Task inputs -

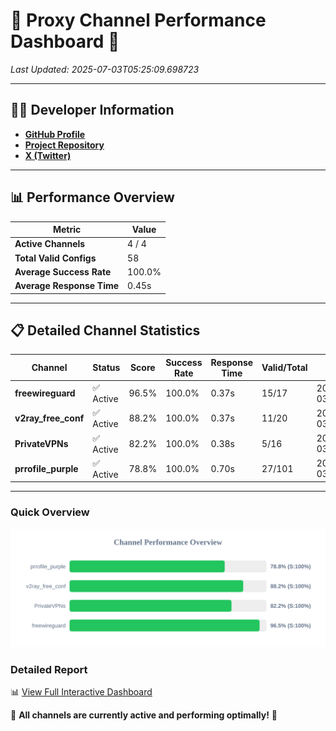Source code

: # 🌟 Proxy Channel Performance Dashboard 🌟

_Last Updated: 2025-07-03T05:25:09.698723_

---

## 👩‍💻 Developer Information

- **[GitHub Profile](https://github.com/4n0nymou3)**  
- **[Project Repository](https://github.com/4n0nymou3/multi-proxy-config-fetcher)**  
- **[X (Twitter)](https://x.com/4n0nymou3)**  

---

## 📊 Performance Overview

| Metric                | Value       |
|-----------------------|-------------|
| **Active Channels**   | 4 / 4       |
| **Total Valid Configs** | 58          |
| **Average Success Rate** | 100.0%      |
| **Average Response Time** | 0.45s       |

---

## 📋 Detailed Channel Statistics

| Channel          | Status     | Score  | Success Rate | Response Time | Valid/Total | Last Success               |
|------------------|------------|--------|--------------|---------------|-------------|----------------------------|
| **freewireguard**  | ✅ Active  | 96.5%  | 100.0% | 0.37s         | 15/17       | 2025-07-03T05:25:09.696890 |
| **v2ray_free_conf**  | ✅ Active  | 88.2%  | 100.0% | 0.37s         | 11/20       | 2025-07-03T05:25:08.883685 |
| **PrivateVPNs**  | ✅ Active  | 82.2%  | 100.0% | 0.38s         | 5/16       | 2025-07-03T05:25:09.297666 |
| **prrofile_purple**  | ✅ Active  | 78.8%  | 100.0% | 0.70s         | 27/101       | 2025-07-03T05:25:08.420790 |

---

### Quick Overview
<div align="center">
  <a href="https://raw.githubusercontent.com/nullluser/NullRepo/refs/heads/main/assets/channel_stats_chart.svg">
    <img src="https://raw.githubusercontent.com/nullluser/NullRepo/refs/heads/main/assets/channel_stats_chart.svg" alt="Source Performance Statistics" width="800">
  </a>
</div>

### Detailed Report
📊 [View Full Interactive Dashboard](https://htmlpreview.github.io/?https://github.com/nullluser/NullRepo/blob/main/assets/performance_report.html)

🎉 **All channels are currently active and performing optimally!** 🎉
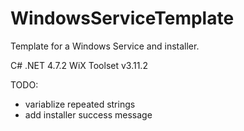 # WindowsServiceTemplate
Template for a Windows Service and installer.

C# .NET 4.7.2
WiX Toolset v3.11.2

TODO:
- variablize repeated strings
- add installer success message
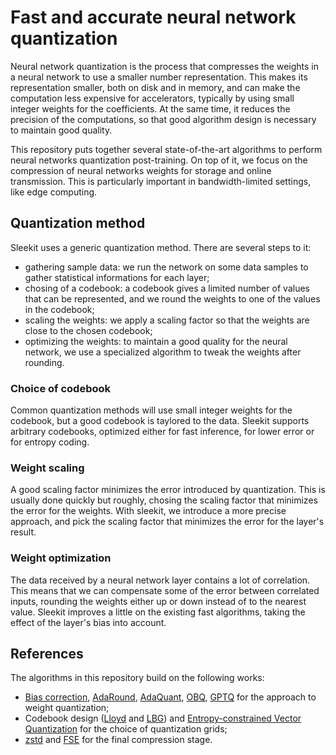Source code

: # Fast and accurate neural network quantization

Neural network quantization is the process that compresses the weights in a neural network to use a smaller number representation.
This makes its representation smaller, both on disk and in memory, and can make the computation less expensive for accelerators, typically by using small integer weights for the coefficients.
At the same time, it reduces the precision of the computations, so that good algorithm design is necessary to maintain good quality.

This repository puts together several state-of-the-art algorithms to perform neural networks quantization post-training.
On top of it, we focus on the compression of neural networks weights for storage and online transmission.
This is particularly important in bandwidth-limited settings, like edge computing.

## Quantization method

Sleekit uses a generic quantization method. There are several steps to it:
* gathering sample data: we run the network on some data samples to gather statistical informations for each layer;
* chosing of a codebook: a codebook gives a limited number of values that can be represented, and we round the weights to one of the values in the codebook;
* scaling the weights: we apply a scaling factor so that the weights are close to the chosen codebook;
* optimizing the weights: to maintain a good quality for the neural network, we use a specialized algorithm to tweak the weights after rounding.

### Choice of codebook

Common quantization methods will use small integer weights for the codebook, but a good codebook is taylored to the data.
Sleekit supports arbitrary codebooks, optimized either for fast inference, for lower error or for entropy coding.

### Weight scaling

A good scaling factor minimizes the error introduced by quantization.
This is usually done quickly but roughly, chosing the scaling factor that minimizes the error for the weights.
With sleekit, we introduce a more precise approach, and pick the scaling factor that minimizes the error for the layer's result.

### Weight optimization

The data received by a neural network layer contains a lot of correlation.
This means that we can compensate some of the error between correlated inputs, rounding the weights either up or down instead of to the nearest value.
Sleekit improves a little on the existing fast algorithms, taking the effect of the layer's bias into account.

## References

The algorithms in this repository build on the following works:
* [Bias correction](https://arxiv.org/abs/1810.05723), [AdaRound](https://arxiv.org/abs/2004.10568), [AdaQuant](https://arxiv.org/abs/2006.10518), [OBQ](https://arxiv.org/abs/2208.11580), [GPTQ](https://arxiv.org/abs/2210.17323) for the approach to weight quantization;
* Codebook design ([Lloyd](https://en.wikipedia.org/wiki/Lloyd%27s_algorithm) and [LBG](https://en.wikipedia.org/wiki/Linde%E2%80%93Buzo%E2%80%93Gray_algorithm)) and [Entropy-constrained Vector Quantization](https://www.researchgate.net/publication/236340572_Entropy-Constrained_Vector_Quantization) for the choice of quantization grids;
* [zstd](https://github.com/facebook/zstd) and [FSE](https://github.com/Cyan4973/FiniteStateEntropy) for the final compression stage.
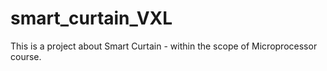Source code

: # smart_curtain_VXL
This is a project about Smart Curtain - within the scope of Microprocessor course. 
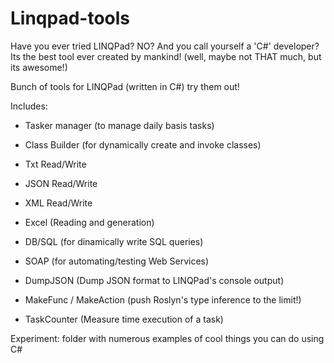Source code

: # Linqpad-tools

Have you ever tried LINQPad? NO? And you call yourself a 'C#' developer? 
Its the best tool ever created by mankind! (well, maybe not THAT much, but its awesome!)

Bunch of tools for LINQPad (written in C#) try them out! 

Includes:


- Tasker manager (to manage daily basis tasks)

- Class Builder (for dynamically create and invoke classes)

- Txt Read/Write 

- JSON Read/Write

- XML Read/Write

- Excel (Reading and generation)

- DB/SQL (for dinamically write SQL queries)

- SOAP (for automating/testing Web Services)

- DumpJSON (Dump JSON format to LINQPad's console output)

- MakeFunc / MakeAction (push Roslyn's type inference to the limit!)

- TaskCounter (Measure time execution of a task)

Experiment: folder with numerous examples of cool things you can do using C#
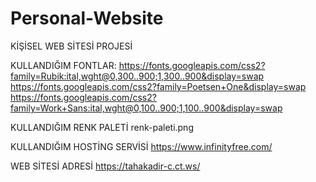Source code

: # Personal-Website

KİŞİSEL WEB SİTESİ PROJESİ

KULLANDIĞIM FONTLAR:
    https://fonts.googleapis.com/css2?family=Rubik:ital,wght@0,300..900;1,300..900&display=swap
    https://fonts.googleapis.com/css2?family=Poetsen+One&display=swap
    https://fonts.googleapis.com/css2?family=Work+Sans:ital,wght@0,100..900;1,100..900&display=swap

KULLANDIĞIM RENK PALETİ
    renk-paleti.png

KULLANDIĞIM HOSTİNG SERVİSİ
    https://www.infinityfree.com/

WEB SİTESİ ADRESİ
    https://tahakadir-c.ct.ws/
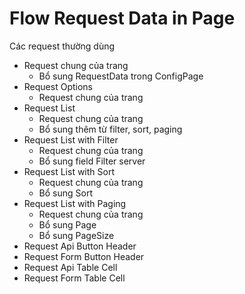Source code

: # Flow Request Data in Page

Các request thường dùng

* Request chung của trang
  * Bổ sung RequestData trong ConfigPage
* Request Options
  * Request chung của trang
* Request List
  * Request chung của trang
  * Bổ sung thêm từ filter, sort, paging
* Request List with Filter
  * Request chung của trang
  * Bổ sung field Filter server
* Request List with Sort
  * Request chung của trang
  * Bổ sung Sort
* Request List with Paging
  * Request chung của trang
  * Bổ sung Page
  * Bổ sung PageSize
* Request Api Button Header
* Request Form Button Header
* Request Api Table Cell
* Request Form Table Cell
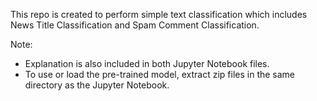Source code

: This repo is created to perform simple text classification which includes News Title Classification and Spam Comment Classification.

Note:
- Explanation is also included in both Jupyter Notebook files.
- To use or load the pre-trained model, extract zip files in the same directory as the Jupyter Notebook.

Action item - In the entries above, restate word for word the lines between the one holding "RequestData trong ConfigPage" and the one holding "Api Table Cell", inclusive, and nothing besides.

Your response -
  * Bổ sung RequestData trong ConfigPage
* Request Options
  * Request chung của trang
* Request List
  * Request chung của trang
  * Bổ sung thêm từ filter, sort, paging
* Request List with Filter
  * Request chung của trang
  * Bổ sung field Filter server
* Request List with Sort
  * Request chung của trang
  * Bổ sung Sort
* Request List with Paging
  * Request chung của trang
  * Bổ sung Page
  * Bổ sung PageSize
* Request Api Button Header
* Request Form Button Header
* Request Api Table Cell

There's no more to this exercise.